FB360 sounded OK on simple subject matter, like a solo conga playing around. I tried putting one of my 5.0 music mixes through it and didn’t love the results. It sounded phasey and hollow (although maybe I’m doing it wrong) and the surround was not impressive enough to be worth it. Most of the successful VR music demos I heard at the show were four instruments in sparse arrangement, so that’s probably the best bet for VR scoring. You get the option for music to ignore head tracking (known as “head-locked”) or to bypass the plug-in completely, which might work better for dense orchestral scoring in a game.
I liked the sound of G’Audio more than Facebook 360. It’s the first binaural panner that seems to get the rear channel correct. Often with 3D panners you can’t tell if the sound is supposed to be directly behind you or to one or the other side, others have little difference between directly in front or behind. But G’Audio got it right. They are licensing their engine to games, which is how they hope to make their money.
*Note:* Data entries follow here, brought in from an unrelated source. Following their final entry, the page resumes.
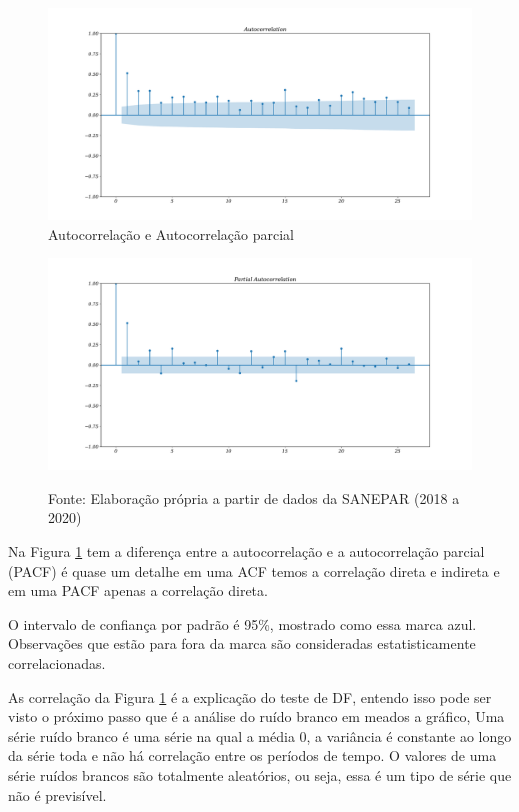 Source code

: \begin{figure}[H]
	\centering
		\caption{Autocorrelação e Autocorrelação parcial}
	\label{fig:acf}
	\includegraphics[width=0.8\linewidth]{Resultados/Figuras/acf} 
	
\end{figure}	
\begin{figure}[H]
	\centering
		\includegraphics[width=0.8\linewidth]{Resultados/Figuras/pacf}

	Fonte: Elaboração própria a partir de dados da SANEPAR (2018 a 2020)
\end{figure}


Na Figura \ref{fig:acf} tem a diferença entre a autocorrelação e a autocorrelação parcial (PACF) é quase um detalhe em uma ACF temos a correlação direta e indireta e em uma PACF apenas a correlação direta. 

O intervalo de confiança por padrão é 95\%, mostrado como essa marca azul. Observações que estão para fora da marca são consideradas estatisticamente correlacionadas.

As correlação da Figura \ref{fig:acf} é a explicação do teste de DF, entendo isso pode ser visto o próximo passo que é  a análise do ruído branco em meados a gráfico, Uma série ruído branco é uma série na qual a média 0, a variância é constante ao longo da série toda e não há correlação entre os períodos de tempo. O valores de uma série ruídos brancos são totalmente aleatórios, ou seja, essa é um tipo de série que não é previsível.

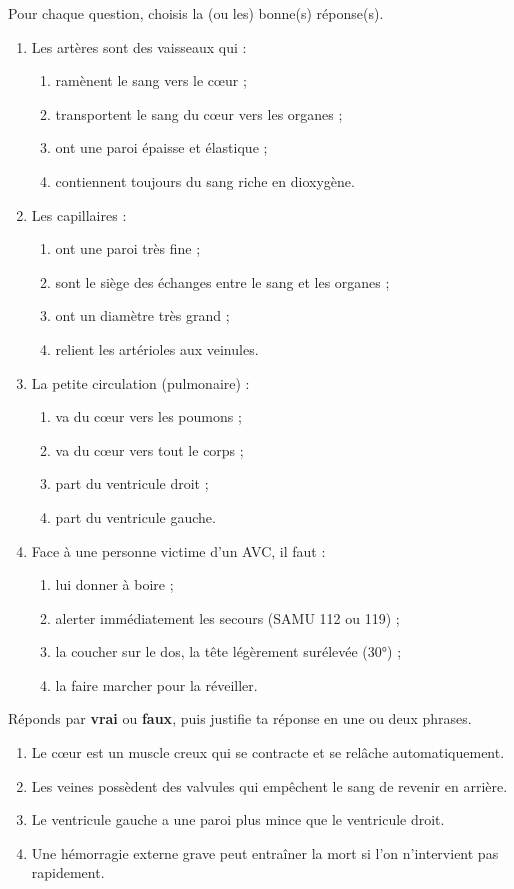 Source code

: \documentclass[11pt]{article}
\begin{document}
\begin{exercice}
Pour chaque question, choisis la (ou les) bonne(s) réponse(s).
\begin{enumerate}
\item Les artères sont des vaisseaux qui :
\begin{enumerate}
\item ramènent le sang vers le c\oe ur ;
\item transportent le sang du c\oe ur vers les organes ;
\item ont une paroi épaisse et élastique ;
\item contiennent toujours du sang riche en dioxygène.
\end{enumerate}
\item Les capillaires :
\begin{enumerate}
\item ont une paroi très fine ;
\item sont le siège des échanges entre le sang et les organes ;
\item ont un diamètre très grand ;
\item relient les artérioles aux veinules.
\end{enumerate}
\item La petite circulation (pulmonaire) :
\begin{enumerate}
\item va du c\oe ur vers les poumons ;
\item va du c\oe ur vers tout le corps ;
\item part du ventricule droit ;
\item part du ventricule gauche.
\end{enumerate}
\item Face à une personne victime d'un AVC, il faut :
\begin{enumerate}
\item lui donner à boire ;
\item alerter immédiatement les secours (SAMU 112 ou 119) ;
\item la coucher sur le dos, la tête légèrement surélevée (30°) ;
\item la faire marcher pour la réveiller.
\end{enumerate}
\end{enumerate}
\end{exercice}

\begin{exercice}
Réponds par \textbf{vrai} ou \textbf{faux}, puis justifie ta réponse en une ou deux phrases.
\begin{enumerate}
\item Le c\oe ur est un muscle creux qui se contracte et se relâche automatiquement.
\item Les veines possèdent des valvules qui empêchent le sang de revenir en arrière.
\item Le ventricule gauche a une paroi plus mince que le ventricule droit.
\item Une hémorragie externe grave peut entraîner la mort si l'on n'intervient pas rapidement.
\end{enumerate}
\end{exercice}
\end{document}
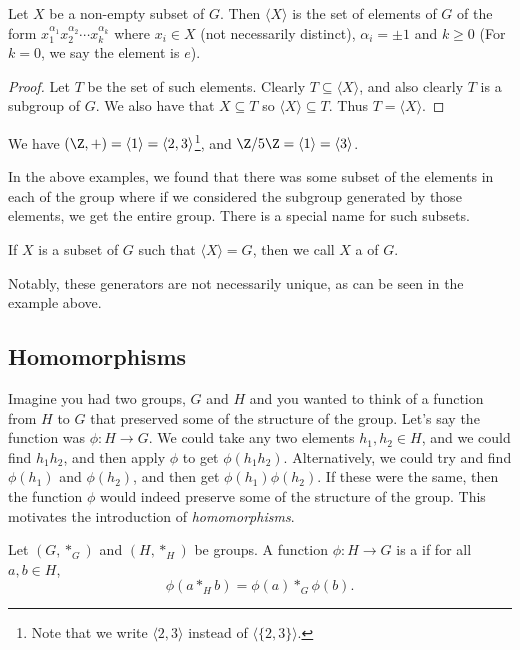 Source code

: \documentclass[a4paper]{scrartcl}
\newcommand{\newsection}{\subsection}
\begin{document}
\begin{proposition}
	Let $X$ be a non-empty subset of $G$. Then $\langle X \rangle$ is the set of elements of $G$ of the form 
	$x_1^{\alpha_1} x_2^{\alpha_2} \cdots x_k^{\alpha_k}$ where $x_i \in X$ (not necessarily distinct), $\alpha_i = \pm 1$ and $k \geq 0$
	(For $k = 0$, we say the element is $e$).
\end{proposition}
\begin{proof}
	Let $T$ be the set of such elements. Clearly $T \subseteq \langle X \rangle$, and also clearly $T$ is a subgroup of $G$. We also have that $X \subseteq T$ so $\langle X \rangle \subseteq T$. Thus $T = \langle X \rangle$.
\end{proof}
  
\begin{example}
	We have $(\Z, +) = \langle 1 \rangle = \langle 2, 3 \rangle$\footnote{Note that we write $\langle 2, 3\rangle$ instead of $\langle \{2, 3\} \rangle$.}, and $\Z/5\Z = \langle 1 \rangle = \langle 3 \rangle$.
\end{example}

In the above examples, we found that there was some subset of the elements in each of the group where if we considered the subgroup generated by those elements, we get the entire group.
There is a special name for such subsets.

\begin{definition}[Generators]\label{def:generator}
	If $X$ is a subset of $G$ such that $\langle X \rangle = G$, then we call $X$ a  of $G$.
\end{definition}

Notably, these generators are not necessarily unique, as can be seen in the example above.


\newsection{Homomorphisms}

Imagine you had two groups, $G$ and $H$ and you wanted to think of a function from $H$ to $G$ that preserved some of the structure of the group.
Let's say the function was $\phi : H \rightarrow G$. We could take any two elements $h_1, h_2 \in H$, and we could find $h_1 h_2$, and then apply $\phi$ to get $\phi(h_1 h_2)$.
Alternatively, we could try and find $\phi(h_1)$ and $\phi(h_2)$, and then get $\phi(h_1) \phi(h_2)$. If these were the same, then the function $\phi$ would indeed preserve some of the structure of the group. This motivates the introduction of \emph{homomorphisms}.

\begin{definition}[Homomorphism]
	Let $(G, *_G)$ and $(H, *_H)$ be groups. A function $\phi : H \rightarrow G$ is a  if for all $a, b \in H$,
	$$
	\phi(a *_H b) = \phi(a) *_G \phi(b).
	$$
\end{definition}
\end{document}
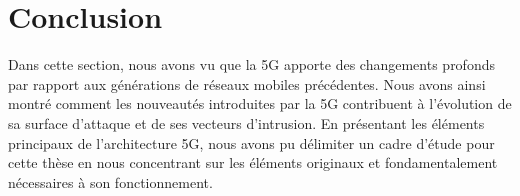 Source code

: \documentclass[a4paper,11pt,twoside]{StyleThese}
\begin{document}
\section{Conclusion}
Dans cette section, nous avons vu que la 5G apporte des changements profonds par rapport aux générations de réseaux mobiles précédentes. Nous avons ainsi montré comment les nouveautés introduites par la 5G contribuent à l’évolution de sa surface d’attaque et de ses vecteurs d’intrusion. En présentant les éléments principaux de l’architecture 5G, nous avons pu délimiter un cadre d’étude pour cette thèse en nous concentrant sur les éléments originaux et fondamentalement nécessaires à son fonctionnement.

\ifdefined{}
\else


\end{document}
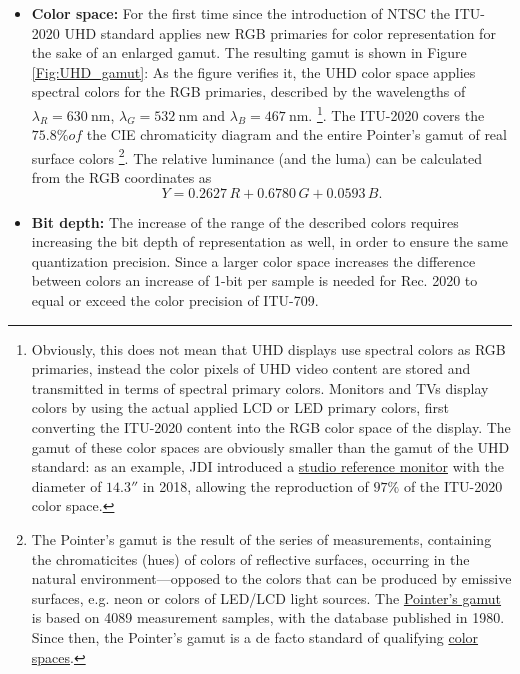 \begin{itemize}
\item \textbf{Color space:} 
For the first time since the introduction of NTSC the ITU-2020 UHD standard applies new RGB primaries for color representation for the sake of an enlarged gamut.
The resulting gamut is shown in Figure \ref{Fig:UHD_gamut}: 
As the figure verifies it, the UHD color space applies spectral colors for the RGB primaries, described by the wavelengths of $\lambda_R = 630~\mathrm{nm}$, $\lambda_G =532~\mathrm{nm}$ and $\lambda_B =467~\mathrm{nm}$.
\footnote{
Obviously, this does not mean that UHD displays use spectral colors as RGB primaries, instead the color pixels of UHD video content are stored and transmitted in terms of spectral primary colors.
Monitors and TVs display colors by using the actual applied LCD or LED primary colors, first converting the ITU-2020 content into the RGB color space of the display.
The gamut of these color spaces are obviously smaller than the gamut of the UHD standard: as an example, JDI introduced a \href{https://www.displaydaily.com/?view=article&id=62235:jdi-may-have-commercial-problems-but-has-technical-highlights}{studio reference monitor} with the diameter of $14.3''$ in 2018, allowing the reproduction of $97\%$ of the ITU-2020 color space.}.
The ITU-2020 covers the $75.8\% of$ the CIE chromaticity diagram and the entire Pointer's gamut of real surface colors
\footnote{
The Pointer's gamut is the result of the series of measurements, containing the chromaticites (hues) of colors of reflective surfaces, occurring in the natural environment---opposed to the colors that can be produced by emissive surfaces, e.g. neon or colors of LED/LCD light sources.
The \href{https://cinepedia.com/picture/color-gamut/}{Pointer's gamut} is based on 4089 measurement samples, with the database published in 1980.
Since then, the Pointer's gamut is a de facto standard of qualifying \href{https://www.tftcentral.co.uk/articles/pointers_gamut.htm}{color spaces}.}.
The relative luminance (and the luma) can be calculated from the RGB coordinates as 
\begin{equation}
Y = 0.2627 \, R + 0.6780 \, G + 0.0593 \, B.
\label{eq:2020_Y}
\end{equation}
\item \textbf{Bit depth:} 
The increase of the range of the described colors requires increasing the bit depth of representation as well, in order to ensure the same quantization precision.
Since a larger color space increases the difference between colors an increase of 1-bit per sample is needed for Rec. 2020 to equal or exceed the color precision of ITU-709.

\end{itemize}
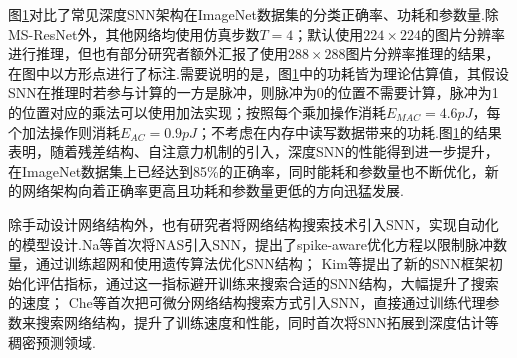 \documentclass{SCIS2020cn}
\begin{document}
\begin{figure}[htbp]
\centering
{}
\label{fig: network structure pow param acc}
\end{figure}

图\ref{fig: network structure pow param acc}对比了常见深度SNN架构在ImageNet数据集的分类正确率、功耗和参数量.除MS-ResNet外，其他网络均使用仿真步数$T=4$；默认使用$224\times224$的图片分辨率进行推理，但也有部分研究者额外汇报了使用$288\times288$图片分辨率推理的结果，在图中以方形点进行了标注.需要说明的是，图\ref{fig: network structure pow param acc}中的功耗皆为理论估算值，其假设SNN在推理时若参与计算的一方是脉冲，则脉冲为0的位置不需要计算，脉冲为1的位置对应的乘法可以使用加法实现；按照每个乘加操作消耗$E_{MAC}=4.6pJ$，每个加法操作则消耗$E_{AC}=0.9pJ$\cite{6757323}；不考虑在内存中读写数据带来的功耗.图\ref{fig: network structure pow param acc}的结果表明，随着残差结构、自注意力机制的引入，深度SNN的性能得到进一步提升，在ImageNet数据集上已经达到85\%的正确率，同时能耗和参数量也不断优化，新的网络架构向着正确率更高且功耗和参数量更低的方向迅猛发展.



除手动设计网络结构外，也有研究者将网络结构搜索技术引入SNN，实现自动化的模型设计.Na等\cite{na2022autosnn}首次将NAS引入SNN，提出了spike-aware优化方程以限制脉冲数量，通过训练超网和使用遗传算法优化SNN结构；
Kim等\cite{kim2022neural}提出了新的SNN框架初始化评估指标，通过这一指标避开训练来搜索合适的SNN结构，大幅提升了搜索的速度；
Che等\cite{che2022differentiable}首次把可微分网络结构搜索方式引入SNN，直接通过训练代理参数来搜索网络结构，提升了训练速度和性能，同时首次将SNN拓展到深度估计等稠密预测领域.
\end{document}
So they have “interactive” plug-ins for Unreal, Wwise, and Unity engines that track game elements, as well as this suite for “Cinematic” 360 videos.
Unfortunately, their plug-ins (version 1.2.0) feel very much in beta. They only work in Pro Tools HD for Mac. I couldn’t get it to insert on a 5.0 track, so I couldn’t test surround music playback. Worst of all, you need to insert the “slave” plug-ins on all of your audio tracks before you insert the “master” on your main aux buss. This is pretty crummy because all of the motion editing is done on the master plug-in, not the slaves like FB360. So if you need to add another audio track, you need to delete the master plug-in and lose all of your work. But the sound is good enough that I would still rather use this plug-in than Facebook.
Like Facebook you get a video viewer so that you can track elements. There are two views, one that shows the entire soundfield and another showing your point of view when looking through a VR viewer.
I first saw Dysonics with their unique surround microphone. Imagine a binaural head mic, but instead of two elements on the sides there are eight elements all the way around. You can decode this to get 3D audio that sounds very good. They’re working on a smaller version – the current mic is head-sized and only available for rent.
They also have their own 3D engine – Dysonics Rondo 360. They are funded by Intel and seem like a great team. There’s a free trial but after that the software costs $40/month, billed yearly. The good news is that the software sounds very nice, with rear audio as good as G’Audio. A 5.0 surround mix still sounded as thin and weird as Facebook, maybe I just need to remix when using this format.
The Dysonics currently works in every DAW except Pro Tools HD, which seems a strange omission as this is 99.999% of post mixing. There is a send and return plug-in, and these send to a separate application that runs outside your DAW. It has a video player and many of the same positioning controls as the others. But the downside of a separate app is that the two files need to be synced up, it isn’t saved in your DAW mix like the others. You also need to name your track inside of the plug-in because it doesn’t get the track name in VST.
This plug-in suite is only available to beta testers, and the beta group is closed. The advantage to Atmos is that I assume there will be a way to output both discrete outputs for speaker playback as well as binaural for VR – with these other tools you need to mix everything twice. I heard a demo of a film score being recorded at Air Studio Lyndhurst in London, with full orchestra, percussion, and choir. It sounded great, none of the phasing I heard in Facebook and great front to back directionality. I doubt this one will be free, though. That doesn’t sound like Dolby.
Another advantage to Dolby is that they reportedly work on high track counts. A post production mix for a film or game can easily number 400+ tracks, and I can’t imagine that working in most of these interfaces.
This is a fast-moving industry. Many of the new VR viewers were based on brand-new technology not available at CES only three months ago. It’s something I need to pay attention to. I already know a few people in this field, and it would be nice to learn it while everyone is still figuring it out.